Altogether, Kansas has some 50 million acres of farmland and pasture, or about ninety-five per cent of the land area of the state. The leading crops include oats, barley, alfalfa, flax, soybeans, potatoes, and sugar beets, besides apples and other fruits. Farms are fewer but much larger (averaging 494 acres against the 160 that was the settlers' standard), and production has increased. Less than 150,000 persons are employed on the land, fewer than at any time since 1909. Machinery has taken over agriculture, and the whole of Kansas, too. Agriculture is now only the second most important earner. In a recent ten-year survey of personal income by the Kansas Industrial Development Commission, manufacturing payrolls come first—by nearly a billion dollars in the decade.
This fast-growing industrial empire includes more than 2,500 plants turning out a bewildering variety of things, ranging from jet bombers to paper cups. One-third of the more than 100,000 workers build airplanes and aircraft parts, both civilian and military. Among other products are cars, candy, plastics, rocket components, tugboats, storm and shower doors, and pipe organs.
Wheat ripening for harvest in Smith County.
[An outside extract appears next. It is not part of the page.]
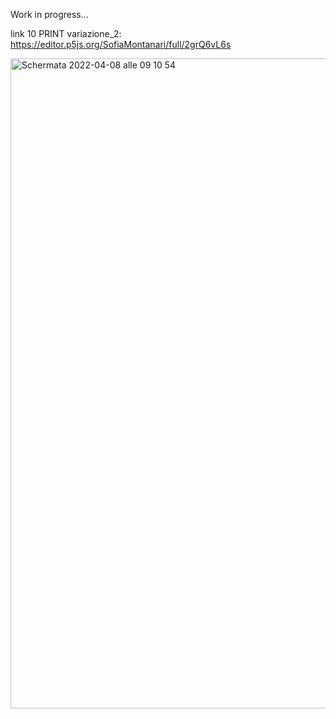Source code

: Work in progress...


link 10 PRINT variazione_2: https://editor.p5js.org/SofiaMontanari/full/2grQ6vL6s


<img width="1040" alt="Schermata 2022-04-08 alle 09 10 54" src="https://user-images.githubusercontent.com/101251566/162728040-3f900b78-da86-468f-b6ef-c26d8d124309.png">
Thanks to new scientific methods of agriculture and soil conservation, farmers no longer dread the dust storms that desolated these prairies in the 1930's.
Oil rigs, topping 47,000 Kansas oil wells, rake the wide-open skyline of the south-central part of the state. Great Bend, on the Arkansas River, is known as the "oil capital in the heart of the wheat belt," and its Tenth Street has been called the oil artery of Kansas because so many petroleum firms are located there.
Ulysses, a small town in southwestern Kansas, is a natural gas center. These stripping plants serve the Hugoton gas field. Kansas ranks sixth in the nation in the production of natural gas. This region is also noted for onions and cantaloupe and honeydew melons, grown on irrigated land.